An instance from a text is used to train a machine learning model or to classify the text. The instance is a vector representation of a text based on the given feature vector.

In [None]:
def createInstance(strText, dfFeatures=dfFeatureVector):
    result = []
    
    for feature in dfFeatureVector['feature']:
        if (str(feature) in strText):
            result.append(1)
        else:
            result.append(0)
    
    return result

In [None]:
trainSet = []
trainSetLabels = []
for index, row in dfData.iterrows():
    instance = createInstance(str(row['FEEDBACK']))
    trainSet.append(instance)
    trainSetLabels.append(row['RATING'])

In [None]:
# Check result
trainSet[0:1]

## Feature Selection

In [None]:
#X2TrainInstances = SelectKBest(chi2, k=10).fit_transform(trainSet, trainSetLabels)

# Evaluation

In [None]:
m = dok_matrix(trainSet)

# Decision Tree
from sklearn.tree import DecisionTreeClassifier
myDecisionTree = DecisionTreeClassifier(max_depth=5)
classifier = myDecisionTree.fit(trainSet,trainSetLabels)

# Random Forest
# from sklearn.ensemble import RandomForestClassifier
# classifier = RandomForestClassifier(n_estimators=20).fit(trainSet,trainSetLabels)

# Naive Bayes (NB)
# classifier = GaussianNB().fit(trainSet,trainSetLabels)

# ADA Boost
#from sklearn.ensemble import AdaBoostClassifier
#classifier = AdaBoostClassifier(n_estimators=200).fit(m,trainSetLabels)

# Support Vector Machines (SVM)
# classifier = SVC().fit(m,trainSetLabels)

# Neural Network (NN)
#from sklearn.neural_network import MLPClassifier
#classifier = MLPClassifier(alpha=1).fit(trainSet,trainSetLabels)


## Quick Analysis

In [None]:
classifier.score(trainSet,trainSetLabels)

In [None]:
score = cross_val_score(myDecisionTree, trainSet, trainSetLabels, cv=10)
print('Score per fold:', score)
print('Avg.
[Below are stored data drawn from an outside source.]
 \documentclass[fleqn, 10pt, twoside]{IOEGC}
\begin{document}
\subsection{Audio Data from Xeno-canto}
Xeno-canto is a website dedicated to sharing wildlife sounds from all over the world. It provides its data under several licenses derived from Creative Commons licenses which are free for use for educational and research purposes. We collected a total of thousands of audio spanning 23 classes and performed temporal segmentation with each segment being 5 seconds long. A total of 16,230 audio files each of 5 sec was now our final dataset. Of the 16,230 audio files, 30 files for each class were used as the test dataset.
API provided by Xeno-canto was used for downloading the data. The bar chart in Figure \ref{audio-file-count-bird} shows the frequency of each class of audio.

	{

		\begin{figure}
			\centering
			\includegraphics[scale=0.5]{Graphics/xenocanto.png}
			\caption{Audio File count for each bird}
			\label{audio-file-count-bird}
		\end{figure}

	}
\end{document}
Score:', score.mean())

Precision_score = cross_val_score(myDecisionTree, trainSet, trainSetLabels, cv=10, scoring='precision')
print('Precision:', Precision_score.mean())
Recall_score = cross_val_score(myDecisionTree, trainSet, trainSetLabels, cv=10, scoring='recall')
print('Recall:', Recall_score.mean())
F1_score = cross_val_score(myDecisionTree, trainSet, trainSetLabels, cv=10, scoring='f1')
print('F1:', F1_score.mean())



# Sentiment Analysis

In [None]:
classifier = myDecisionTree.fit(trainSet,trainSetLabels)

# Naive Bayes (NB)
#classifier = GaussianNB().fit(trainSet,trainSetLabels)

# Support Vector Machines (SVM)
# svm = SVC()
# classifier = svm.fit(m,trainSetLabels)

# ADA Boost
# adaBoost = AdaBoostClassifier(n_estimators=200)
# classifier = adaBoost.fit(m,trainSetLabels)

# Random Forest
# randomForest = RandomForestClassifier(n_estimat§ors=20)
# classifier = randomForest.fit(trainSet,trainSetLabels)

## Analyze Errors

In [None]:
for index, row in dfData[0:100].iterrows():
    feedback = str(row['FEEDBACK'])
    instance = [createInstance(feedback)]
    predictedSentiment = classifier.predict(instance)
    
    if (predictedSentiment != row['RATING']):
        sentiment = 'BAD'
        if predictedSentiment == 1:
            sentiment = 'GOOD'
        print("AI says", sentiment, ":\t",feedback)